→ Task brief
Go through the data and copy every line in which "protect" appears.

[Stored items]
▼

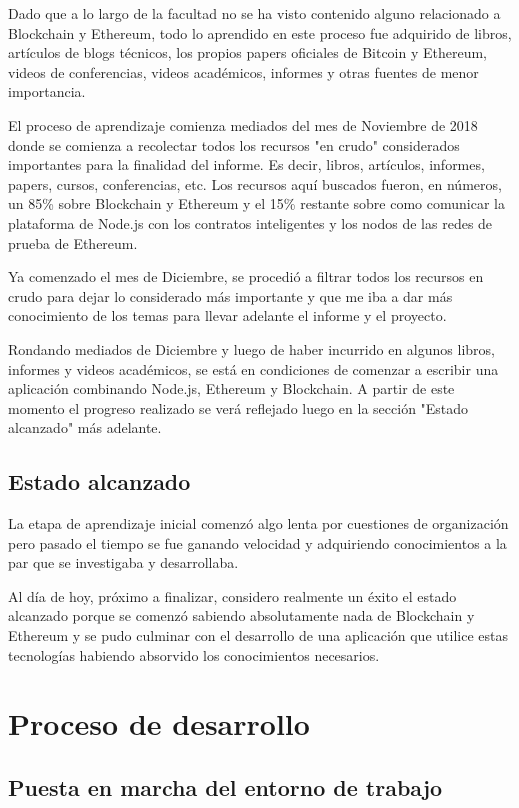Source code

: Dado que a lo largo de la facultad no se ha visto contenido alguno relacionado a Blockchain y 
Ethereum, todo lo aprendido en este proceso fue adquirido de libros, artículos de blogs 
técnicos, los propios papers oficiales de Bitcoin y Ethereum, videos de conferencias, videos 
académicos, informes y otras fuentes de menor importancia.

El proceso de aprendizaje comienza mediados del mes de Noviembre de 2018 donde se comienza a 
recolectar todos los recursos "en crudo" considerados importantes para la finalidad del informe.
Es decir, libros, artículos, informes, papers, cursos, conferencias, etc. Los recursos aquí 
buscados fueron, en números, un 85\% sobre Blockchain y Ethereum y el 15\% restante sobre como
comunicar la plataforma de Node.js con los contratos inteligentes y los nodos de las redes de 
prueba de Ethereum.

Ya comenzado el mes de Diciembre, se procedió a filtrar todos los recursos en crudo para dejar
lo considerado más importante y que me iba a dar más conocimiento de los temas para llevar adelante
el informe y el proyecto.

Rondando mediados de Diciembre y luego de haber incurrido en algunos libros, informes y videos 
académicos, se está en condiciones de comenzar a escribir una aplicación combinando Node.js, 
Ethereum y Blockchain. A partir de este momento el progreso realizado se verá reflejado luego 
en la sección "Estado alcanzado" más adelante.


\subsection{Estado alcanzado}
La etapa de aprendizaje inicial comenzó algo lenta por cuestiones de organización pero pasado
el tiempo se fue ganando velocidad y adquiriendo conocimientos a la par que se investigaba y 
desarrollaba.

Al día de hoy, próximo a finalizar, considero realmente un éxito el estado alcanzado porque 
se comenzó sabiendo absolutamente nada de Blockchain y Ethereum y se pudo culminar con el 
desarrollo de una aplicación que utilice estas tecnologías habiendo absorvido los conocimientos
necesarios.

\section{Proceso de desarrollo}

\subsection{Puesta en marcha del entorno de trabajo}

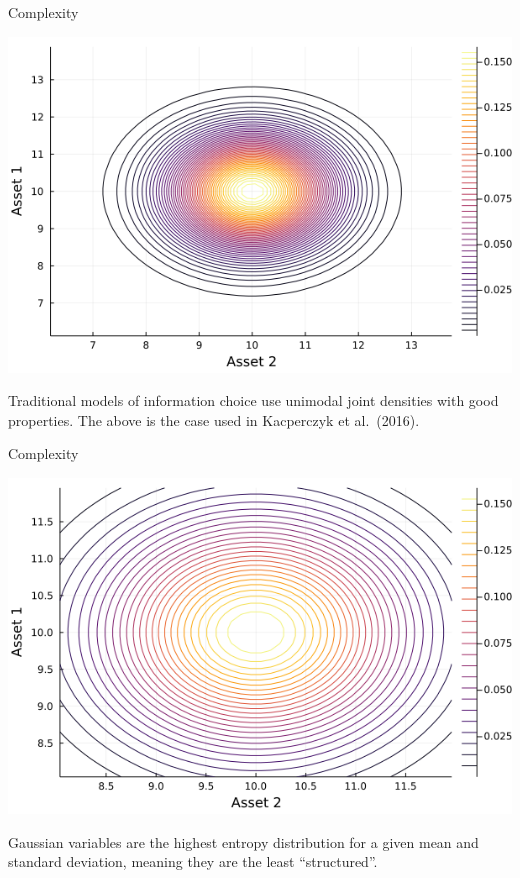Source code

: \documentclass[
  ignorenonframetext,
]{beamer}
\begin{document}
\begin{frame}{Complexity}
\protect\hypertarget{complexity-1}{}
\begin{center}\includegraphics[width=0.9\paperheight]{complexity_files/figure-beamer/unnamed-chunk-2-1} \end{center}

Traditional models of information choice use unimodal joint densities
with good properties. The above is the case used in Kacperczyk et
al.~(2016).
\end{frame}

\begin{frame}{Complexity}
\protect\hypertarget{complexity-2}{}
\begin{center}\includegraphics[width=0.9\paperheight]{complexity_files/figure-beamer/unnamed-chunk-3-1} \end{center}

Gaussian variables are the highest entropy distribution for a given mean
and standard deviation, meaning they are the least ``structured''.
\end{frame}
\end{document}
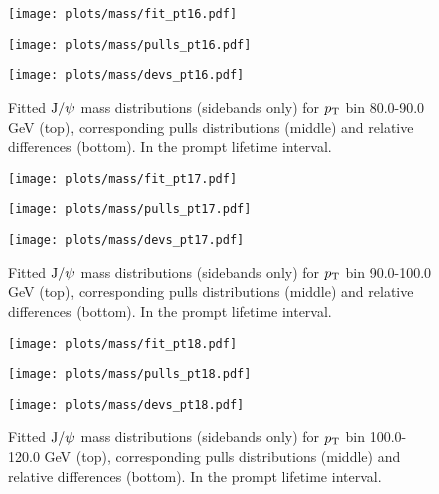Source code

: \pagebreak

\begin{figure}[h!]
\centering
\texttt{[image: plots/mass/fit\_pt16.pdf]}

\texttt{[image: plots/mass/pulls\_pt16.pdf]}

\texttt{[image: plots/mass/devs\_pt16.pdf]}

\caption{Fitted $\text{J/}\psi$ mass distributions (sidebands only) for $p_\text{T}$ bin 80.0-90.0 GeV (top), corresponding pulls distributions (middle) and relative differences (bottom). In the prompt lifetime interval.}\label{f:m_fit_16}
\end{figure}

\pagebreak

\begin{figure}[h!]
\centering
\texttt{[image: plots/mass/fit\_pt17.pdf]}

\texttt{[image: plots/mass/pulls\_pt17.pdf]}

\texttt{[image: plots/mass/devs\_pt17.pdf]}

\caption{Fitted $\text{J/}\psi$ mass distributions (sidebands only) for $p_\text{T}$ bin 90.0-100.0 GeV (top), corresponding pulls distributions (middle) and relative differences (bottom). In the prompt lifetime interval.}\label{f:m_fit_17}
\end{figure}

\pagebreak

\begin{figure}[h!]
\centering
\texttt{[image: plots/mass/fit\_pt18.pdf]}

\texttt{[image: plots/mass/pulls\_pt18.pdf]}

\texttt{[image: plots/mass/devs\_pt18.pdf]}

\caption{Fitted $\text{J/}\psi$ mass distributions (sidebands only) for $p_\text{T}$ bin 100.0-120.0 GeV (top), corresponding pulls distributions (middle) and relative differences (bottom). In the prompt lifetime interval.}\label{f:m_fit_18}
\end{figure}

\pagebreak

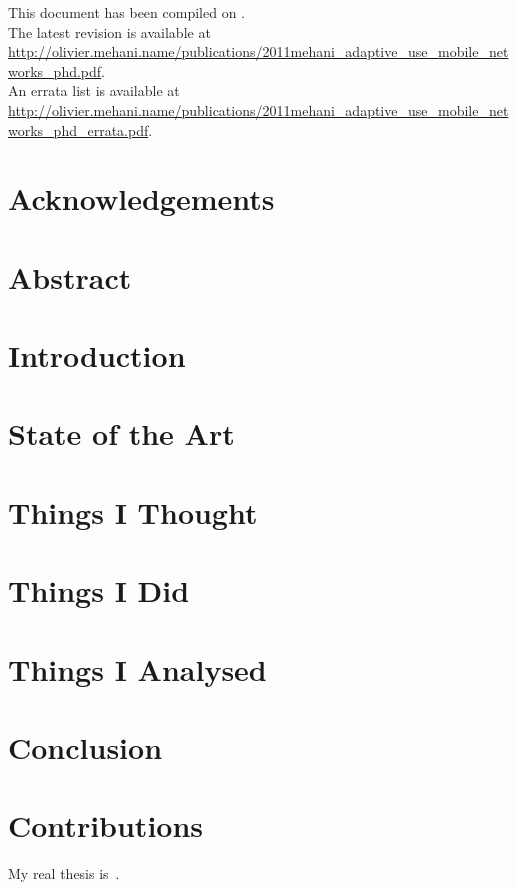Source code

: \documentclass[11pt,a4paper,openright]{memoir}
\title{\theTitle}
\author{\theAuthor}
\begin{document}
\frontmatter

\makeunswfrontmatter

\newpage
\thispagestyle{empty}
\strut
\vfill
\begin{flushleft}
  This document has been compiled on \usebox{\compiledate}.\\
  The latest revision is available at
  \url{http://olivier.mehani.name/publications/2011mehani_adaptive_use_mobile_networks_phd.pdf}.\\
  An errata list is available at
  \url{http://olivier.mehani.name/publications/2011mehani_adaptive_use_mobile_networks_phd_errata.pdf}.
\end{flushleft}

\chapter*{Acknowledgements}

\chapter*{Abstract}

\cleardoublepage
\tableofcontents

\mainmatter

\chapter{Introduction}

\chapter{State of the Art}

\chapter{Things I Thought}

\chapter{Things I Did}

\chapter{Things I Analysed}

\chapter{Conclusion}

\backmatter

\printbibliography

\appendix

\chapter{Contributions}

My real thesis is~\cite{2011mehani_adaptive_use_mobile_networks_phd}.
\end{document}
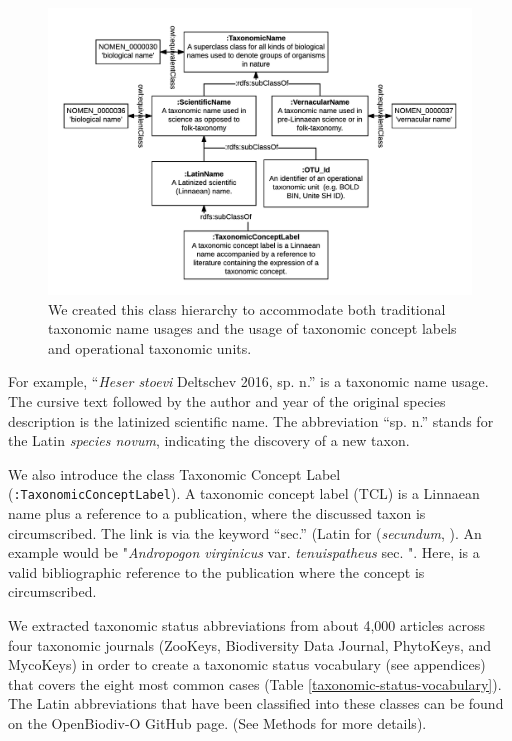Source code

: \begin{figure}[h!]
  \centering
  \includegraphics[width=\textwidth]{Figures/taxonomic-name-class-hierarchy-diagram}
  \decoRule
  \caption[Taxonomic name class hierarchy diagram.]{We created this class hierarchy to accommodate both traditional taxonomic name usages and the usage of taxonomic concept labels and operational taxonomic units.}
  \label{taxonomic-name-class-hierarchy-diagram}
\end{figure}

For example, ``\emph{Heser stoevi} Deltschev 2016, sp. n.'' is a taxonomic name usage. The cursive text followed by the author and year of the original species description is the latinized scientific name. The abbreviation ``sp. n.'' stands for the Latin \emph{species novum}, indicating the discovery of a new taxon.

We also introduce the class Taxonomic Concept Label ({\tt :TaxonomicConceptLabel}). A taxonomic concept label (TCL) is a Linnaean name plus a reference to a publication, where the discussed taxon is circumscribed. The link is via the keyword ``sec.'' (Latin for (\emph{secundum}, \cite{berendsohn_concept_1995}). An example would be "\emph{Andropogon virginicus} var. \emph{tenuispatheus} sec. \cite{blomquist_grasses_1948}". Here, \cite{blomquist_grasses_1948} is a valid bibliographic reference to the publication where the concept is circumscribed.

We extracted taxonomic status abbreviations from about 4,000 articles across four taxonomic journals (ZooKeys, Biodiversity Data Journal, PhytoKeys, and MycoKeys) in order to create a taxonomic status vocabulary (see appendices) that covers the eight most common cases (Table \ref{taxonomic-status-vocabulary}). The Latin abbreviations that have been classified into these classes can be found on the \mbox{OpenBiodiv-O} GitHub page. (See Methods for more details).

▲

→ Task solution
\protect\hypertarget{complexity-1}{}
\protect\hypertarget{complexity-2}{}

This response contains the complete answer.